Work required:
Every line from the line containing "- **Customizable Plans:**" through the final line below is to be repeated exactly; no other line is.

(Saved entries)

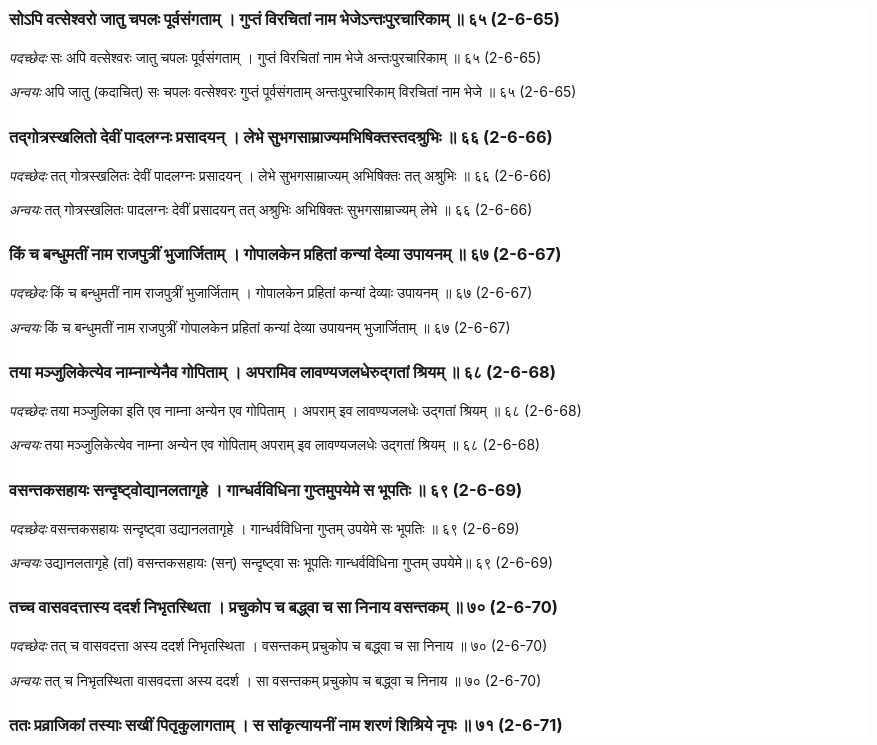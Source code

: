 ### सोऽपि वत्सेश्वरो जातु चपलः पूर्वसंगताम् । गुप्तं विरचितां नाम भेजेऽन्तःपुरचारिकाम् ॥ ६५ (2-6-65)

_पदच्छेदः_ सः अपि वत्सेश्वरः जातु चपलः पूर्वसंगताम् । गुप्तं विरचितां नाम भेजे अन्तःपुरचारिकाम् ॥ ६५ (2-6-65)

_अन्वयः_ अपि जातु (कदाचित्) सः चपलः वत्सेश्वरः गुप्तं पूर्वसंगताम् अन्तःपुरचारिकाम् विरचितां नाम भेजे ॥ ६५ (2-6-65)

### तद्गोत्रस्खलितो देवीं पादलग्नः प्रसादयन् । लेभे सुभगसाम्राज्यमभिषिक्तस्तदश्रुभिः ॥ ६६ (2-6-66)

_पदच्छेदः_ तत् गोत्रस्खलितः देवीं पादलग्नः प्रसादयन् । लेभे सुभगसाम्राज्यम् अभिषिक्तः तत् अश्रुभिः ॥ ६६ (2-6-66)

_अन्वयः_ तत् गोत्रस्खलितः पादलग्नः देवीं प्रसादयन् तत् अश्रुभिः अभिषिक्तः सुभगसाम्राज्यम् लेभे ॥ ६६ (2-6-66)

### किं च बन्धुमतीं नाम राजपुत्रीं भुजार्जिताम् । गोपालकेन प्रहितां कन्यां देव्या उपायनम् ॥ ६७ (2-6-67)

_पदच्छेदः_ किं च बन्धुमतीं नाम राजपुत्रीं भुजार्जिताम् । गोपालकेन प्रहितां कन्यां देव्याः उपायनम् ॥ ६७ (2-6-67)

_अन्वयः_ किं च बन्धुमतीं नाम राजपुत्रीं गोपालकेन प्रहितां कन्यां   देव्या उपायनम्  भुजार्जिताम् ॥ ६७ (2-6-67)

### तया मञ्जुलिकेत्येव नाम्नान्येनैव गोपिताम् । अपरामिव लावण्यजलधेरुद्गतां श्रियम् ॥ ६८ (2-6-68)

_पदच्छेदः_ तया मञ्जुलिका इति एव नाम्ना अन्येन एव गोपिताम् । अपराम् इव लावण्यजलधेः उद्गतां श्रियम् ॥ ६८ (2-6-68)

_अन्वयः_ तया मञ्जुलिकेत्येव नाम्ना अन्येन एव गोपिताम् अपराम् इव लावण्यजलधेः उद्गतां श्रियम् ॥ ६८ (2-6-68)

### वसन्तकसहायः सन्दृष्ट्वोद्यानलतागृहे । गान्धर्वविधिना गुप्तमुपयेमे स भूपतिः ॥ ६९ (2-6-69)

_पदच्छेदः_ वसन्तकसहायः सन्दृष्ट्वा उद्यानलतागृहे । गान्धर्वविधिना गुप्तम् उपयेमे सः भूपतिः ॥ ६९ (2-6-69)

_अन्वयः_ उद्यानलतागृहे (तां) वसन्तकसहायः (सन्) सन्दृष्ट्वा सः भूपतिः    गान्धर्वविधिना गुप्तम् उपयेमे॥ ६९ (2-6-69)

### तच्च वासवदत्तास्य ददर्श निभृतस्थिता । प्रचुकोप च बद्ध्वा च सा निनाय वसन्तकम् ॥ ७० (2-6-70)

_पदच्छेदः_ तत् च वासवदत्ता अस्य ददर्श निभृतस्थिता ।  वसन्तकम् प्रचुकोप च बद्ध्वा च सा निनाय  ॥ ७० (2-6-70)

_अन्वयः_ तत् च निभृतस्थिता वासवदत्ता अस्य ददर्श  । सा  वसन्तकम्  प्रचुकोप च बद्ध्वा च  निनाय ॥ ७० (2-6-70)

### ततः प्रव्राजिकां तस्याः सखीं पितृकुलागताम् । स सांकृत्यायनीं नाम शरणं शिश्रिये नृपः ॥ ७१ (2-6-71)
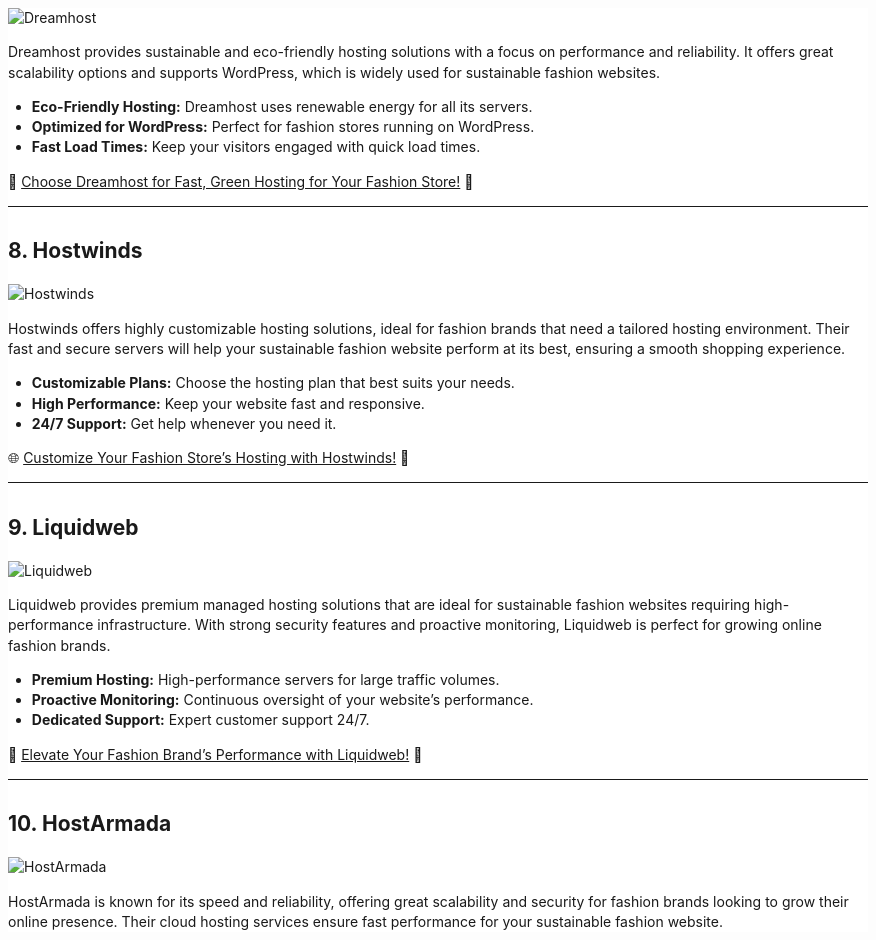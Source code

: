 ![Dreamhost](https://i.imgur.com/rXIg8ip.jpeg "Dreamhost Hosting")

Dreamhost provides sustainable and eco-friendly hosting solutions with a focus on performance and reliability. It offers great scalability options and supports WordPress, which is widely used for sustainable fashion websites.

- **Eco-Friendly Hosting:** Dreamhost uses renewable energy for all its servers.
- **Optimized for WordPress:** Perfect for fashion stores running on WordPress.
- **Fast Load Times:** Keep your visitors engaged with quick load times.

🚀 [Choose Dreamhost for Fast, Green Hosting for Your Fashion Store!](https://snipitx.com/dreamhost-jy) 🌱

---

## 8. Hostwinds

![Hostwinds](https://i.imgur.com/53aSNXx.jpeg "Hostwinds Hosting")

Hostwinds offers highly customizable hosting solutions, ideal for fashion brands that need a tailored hosting environment. Their fast and secure servers will help your sustainable fashion website perform at its best, ensuring a smooth shopping experience.

- **Customizable Plans:** Choose the hosting plan that best suits your needs.
- **High Performance:** Keep your website fast and responsive.
- **24/7 Support:** Get help whenever you need it.

🌐 [Customize Your Fashion Store’s Hosting with Hostwinds!](https://snipitx.com/hostwinds-jy) 🛒

---

## 9. Liquidweb

![Liquidweb](https://i.imgur.com/4IvT9SC.jpeg "Liquidweb Hosting")

Liquidweb provides premium managed hosting solutions that are ideal for sustainable fashion websites requiring high-performance infrastructure. With strong security features and proactive monitoring, Liquidweb is perfect for growing online fashion brands.

- **Premium Hosting:** High-performance servers for large traffic volumes.
- **Proactive Monitoring:** Continuous oversight of your website’s performance.
- **Dedicated Support:** Expert customer support 24/7.

💼 [Elevate Your Fashion Brand’s Performance with Liquidweb!](https://snipitx.com/liquidweb-jy) 🚀

---

## 10. HostArmada

![HostArmada](https://i.imgur.com/KFbdf3o.jpeg "HostArmada Hosting")

HostArmada is known for its speed and reliability, offering great scalability and security for fashion brands looking to grow their online presence. Their cloud hosting services ensure fast performance for your sustainable fashion website.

Task response:
- **Customizable Plans:** Choose the hosting plan that best suits your needs.
- **High Performance:** Keep your website fast and responsive.
- **24/7 Support:** Get help whenever you need it.

🌐 [Customize Your Fashion Store’s Hosting with Hostwinds!](https://snipitx.com/hostwinds-jy) 🛒

---

## 9. Liquidweb

![Liquidweb](https://i.imgur.com/4IvT9SC.jpeg "Liquidweb Hosting")

Liquidweb provides premium managed hosting solutions that are ideal for sustainable fashion websites requiring high-performance infrastructure. With strong security features and proactive monitoring, Liquidweb is perfect for growing online fashion brands.

- **Premium Hosting:** High-performance servers for large traffic volumes.
- **Proactive Monitoring:** Continuous oversight of your website’s performance.
- **Dedicated Support:** Expert customer support 24/7.

💼 [Elevate Your Fashion Brand’s Performance with Liquidweb!](https://snipitx.com/liquidweb-jy) 🚀

---

## 10. HostArmada

![HostArmada](https://i.imgur.com/KFbdf3o.jpeg "HostArmada Hosting")

HostArmada is known for its speed and reliability, offering great scalability and security for fashion brands looking to grow their online presence. Their cloud hosting services ensure fast performance for your sustainable fashion website.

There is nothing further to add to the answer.